For instance, and this is a long example, there is an orc fort with about 50 occupants who get reinforced, resupplied, etc every week. Normal routine is 10 foraging for food in the nearby forest, two sets of 4 wandering guards(sentries) around the outer edges and two sets of 4 guards at each entrance(2 entrances for solid defense). There are two sets of 3 that are carpenters, blacksmiths, etc and then an inner guard of 5 who wander the fort. The keep has two guards at the entrance and another eight or so within which includes the captain, his two lieutenants, and several bureaucrats. Old EQ would be to leave the foragers for people to camp, camp the wandering guards, camp an instance, etc. If you wanted to kill everything, you would feign pull, or use typical trinity combat. Your only problem was aggro range and usually the game or your mezzer set it up so you could handle small groups like a meat grinder. Effective, but kinda boring in 2015 and on.

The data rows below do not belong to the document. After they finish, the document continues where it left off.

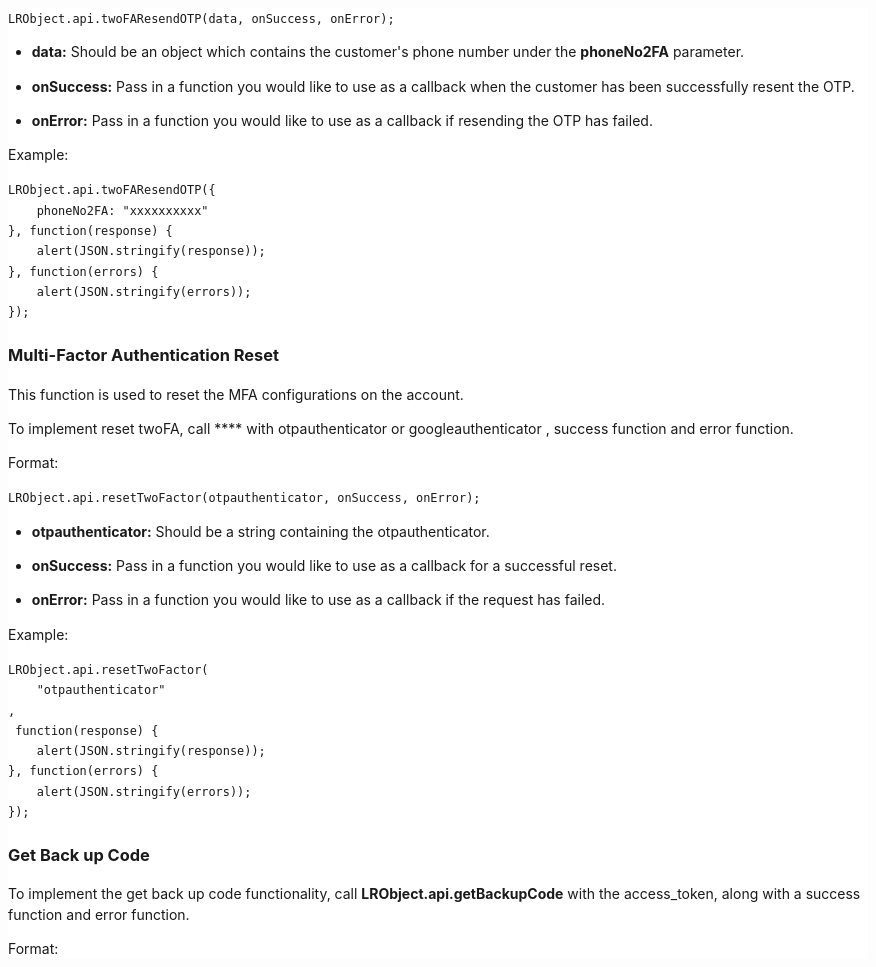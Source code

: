 `LRObject.api.twoFAResendOTP(data, onSuccess, onError);`

- **data:** Should be an object which contains the customer's phone number under the **phoneNo2FA** parameter.

- **onSuccess:** Pass in a function you would like to use as a callback when the customer has been successfully resent the OTP.

- **onError:** Pass in a function you would like to use as a callback if resending the OTP has failed.

Example:

```
LRObject.api.twoFAResendOTP({
    phoneNo2FA: "xxxxxxxxxx"
}, function(response) {
    alert(JSON.stringify(response));
}, function(errors) {
    alert(JSON.stringify(errors));
});
```

### Multi-Factor Authentication Reset

This function is used to reset the MFA configurations on the account.

To implement reset twoFA, call \*\*\*\* with otpauthenticator or googleauthenticator , success function and error function.

Format:

`LRObject.api.resetTwoFactor(otpauthenticator, onSuccess, onError);`

- **otpauthenticator:** Should be a string containing the otpauthenticator.

- **onSuccess:** Pass in a function you would like to use as a callback for a successful reset.

- **onError:** Pass in a function you would like to use as a callback if the request has failed.

Example:

```
LRObject.api.resetTwoFactor(
    "otpauthenticator"
,
 function(response) {
    alert(JSON.stringify(response));
}, function(errors) {
    alert(JSON.stringify(errors));
});
```

### Get Back up Code

To implement the get back up code functionality, call **LRObject.api.getBackupCode** with the access_token, along with a success function and error function.

Format:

What if you could vary tactics based off what you want to do though? Lets say you want to kill the foragers first? Mezzer will take care of the 4 at the wagon while the other 5 assassinate 5 foragers. That leaves one who either runs, tries to attack someone, etc. Then you take care of the remaining 5. Healer not needed this time. You do the same to the wandering sentries. Then, you change up the group for the fort. You med for 5 minutes and then have one mezzer, one healer, a tank and 3 dps. Or two healers, two mezzers a tank and a dps. Depending on what you feel are the best tactics for further encounters. Depending on your group makeup and the classes learned within, you could have 4 rogues at a given point. Four wizards or three tanks and three healers. Would these be optimal setups? Maybe for one type of fight. Maybe when you feel like challenging yourself and want bragging rights.
Four rogues could wipe out the sentries with a mezzer and healer as situational backup. Maybe in the captain's war room, it takes three tanks, two healers and one slow dps to easily win the fight? Or two mezzers a healer, tank and two dps. Maybe you try all of the above at different times or days. You can vary tactics because there isn't just one way to do this. That's what I am hoping for at least. Probably won't get it but I can hope. The multiple class system can allow a group of friends to vary tactics based off just the classes known. You don't have to yell for a mezzer or wait for certain classes to do content. You just have to have the basics for what you want to do. I think healers and tanks will be basic early classes. Later on, variety can be used as people progress their characters. Trinity still can be viable. It just is one option though.